## EXERCISE REQUIREMENTS:
Search the records for the word "from" and pick out every line that has it.

• • • •

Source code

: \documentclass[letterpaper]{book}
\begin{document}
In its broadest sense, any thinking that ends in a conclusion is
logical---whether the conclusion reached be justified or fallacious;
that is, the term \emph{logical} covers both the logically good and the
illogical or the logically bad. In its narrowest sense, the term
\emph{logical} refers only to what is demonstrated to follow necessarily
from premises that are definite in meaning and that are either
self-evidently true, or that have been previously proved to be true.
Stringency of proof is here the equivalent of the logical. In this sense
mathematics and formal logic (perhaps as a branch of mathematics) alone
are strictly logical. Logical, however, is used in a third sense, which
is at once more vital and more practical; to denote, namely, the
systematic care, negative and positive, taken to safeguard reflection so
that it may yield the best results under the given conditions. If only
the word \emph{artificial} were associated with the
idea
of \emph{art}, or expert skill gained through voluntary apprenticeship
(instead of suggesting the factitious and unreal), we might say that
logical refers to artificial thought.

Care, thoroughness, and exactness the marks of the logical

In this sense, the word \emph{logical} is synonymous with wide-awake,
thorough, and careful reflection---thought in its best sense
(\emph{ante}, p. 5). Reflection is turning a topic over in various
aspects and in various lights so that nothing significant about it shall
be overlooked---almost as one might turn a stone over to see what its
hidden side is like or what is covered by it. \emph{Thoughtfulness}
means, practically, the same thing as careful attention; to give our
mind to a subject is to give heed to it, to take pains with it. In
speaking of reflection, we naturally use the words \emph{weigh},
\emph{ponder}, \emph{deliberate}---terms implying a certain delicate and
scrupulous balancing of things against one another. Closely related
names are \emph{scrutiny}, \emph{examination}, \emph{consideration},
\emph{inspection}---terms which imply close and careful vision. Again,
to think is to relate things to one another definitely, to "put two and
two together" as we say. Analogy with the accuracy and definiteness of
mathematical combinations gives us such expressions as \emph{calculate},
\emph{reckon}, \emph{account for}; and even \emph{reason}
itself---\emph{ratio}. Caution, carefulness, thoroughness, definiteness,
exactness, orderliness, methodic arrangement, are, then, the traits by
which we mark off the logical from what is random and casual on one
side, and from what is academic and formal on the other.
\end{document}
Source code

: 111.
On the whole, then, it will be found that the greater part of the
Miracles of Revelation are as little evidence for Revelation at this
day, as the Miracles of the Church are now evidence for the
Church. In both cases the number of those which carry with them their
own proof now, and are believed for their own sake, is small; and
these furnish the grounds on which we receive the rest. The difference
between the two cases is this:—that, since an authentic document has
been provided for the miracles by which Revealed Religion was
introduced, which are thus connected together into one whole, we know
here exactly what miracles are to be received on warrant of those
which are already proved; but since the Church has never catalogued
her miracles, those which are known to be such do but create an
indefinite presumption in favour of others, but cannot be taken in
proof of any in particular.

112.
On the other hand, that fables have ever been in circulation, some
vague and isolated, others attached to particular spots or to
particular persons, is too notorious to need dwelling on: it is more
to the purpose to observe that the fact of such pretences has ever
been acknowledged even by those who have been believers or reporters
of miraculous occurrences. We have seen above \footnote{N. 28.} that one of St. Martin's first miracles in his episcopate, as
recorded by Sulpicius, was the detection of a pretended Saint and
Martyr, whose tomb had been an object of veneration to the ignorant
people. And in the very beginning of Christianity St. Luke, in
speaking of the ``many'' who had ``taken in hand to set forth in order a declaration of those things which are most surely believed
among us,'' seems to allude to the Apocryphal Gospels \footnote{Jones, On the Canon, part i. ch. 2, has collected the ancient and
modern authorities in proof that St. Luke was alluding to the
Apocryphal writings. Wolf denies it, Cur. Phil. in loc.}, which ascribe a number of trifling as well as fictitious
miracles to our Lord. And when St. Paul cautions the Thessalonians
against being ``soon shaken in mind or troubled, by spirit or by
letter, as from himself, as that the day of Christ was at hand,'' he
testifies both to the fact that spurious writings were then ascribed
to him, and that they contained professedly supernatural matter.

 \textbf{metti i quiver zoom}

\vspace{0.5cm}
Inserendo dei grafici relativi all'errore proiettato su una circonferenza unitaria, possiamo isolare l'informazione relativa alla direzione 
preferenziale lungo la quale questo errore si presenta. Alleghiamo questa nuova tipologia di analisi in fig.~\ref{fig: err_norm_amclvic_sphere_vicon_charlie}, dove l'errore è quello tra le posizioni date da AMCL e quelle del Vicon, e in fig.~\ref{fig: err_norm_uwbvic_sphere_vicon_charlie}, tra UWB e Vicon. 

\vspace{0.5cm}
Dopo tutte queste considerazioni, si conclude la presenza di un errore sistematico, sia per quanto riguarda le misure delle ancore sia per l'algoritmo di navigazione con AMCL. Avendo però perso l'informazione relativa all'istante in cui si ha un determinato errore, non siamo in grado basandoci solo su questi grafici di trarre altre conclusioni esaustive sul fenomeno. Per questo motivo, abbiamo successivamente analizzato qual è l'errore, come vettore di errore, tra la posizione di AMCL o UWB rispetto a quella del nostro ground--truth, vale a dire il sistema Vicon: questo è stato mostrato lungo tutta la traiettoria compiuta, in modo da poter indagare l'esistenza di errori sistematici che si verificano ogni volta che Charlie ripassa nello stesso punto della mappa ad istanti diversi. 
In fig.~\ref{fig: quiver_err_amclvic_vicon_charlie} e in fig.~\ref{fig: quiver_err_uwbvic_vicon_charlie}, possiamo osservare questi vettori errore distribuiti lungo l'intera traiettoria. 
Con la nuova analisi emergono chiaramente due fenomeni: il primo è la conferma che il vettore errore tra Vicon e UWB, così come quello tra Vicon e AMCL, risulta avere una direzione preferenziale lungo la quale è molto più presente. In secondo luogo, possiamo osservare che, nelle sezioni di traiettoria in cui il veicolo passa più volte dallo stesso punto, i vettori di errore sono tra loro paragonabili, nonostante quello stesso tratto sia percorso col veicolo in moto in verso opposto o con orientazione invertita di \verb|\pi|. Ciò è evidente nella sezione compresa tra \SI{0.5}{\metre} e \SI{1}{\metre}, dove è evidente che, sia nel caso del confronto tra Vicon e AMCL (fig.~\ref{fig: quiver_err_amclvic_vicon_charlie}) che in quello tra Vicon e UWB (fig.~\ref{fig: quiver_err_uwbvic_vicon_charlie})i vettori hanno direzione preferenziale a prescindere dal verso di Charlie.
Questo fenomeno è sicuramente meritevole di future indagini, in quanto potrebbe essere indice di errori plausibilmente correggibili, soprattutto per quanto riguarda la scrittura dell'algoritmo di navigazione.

• • • •

## REPLY:
from premises that are definite in meaning and that are either
which we mark off the logical from what is random and casual on one
side, and from what is academic and formal on the other.
letter, as from himself, as that the day of Christ was at hand,'' he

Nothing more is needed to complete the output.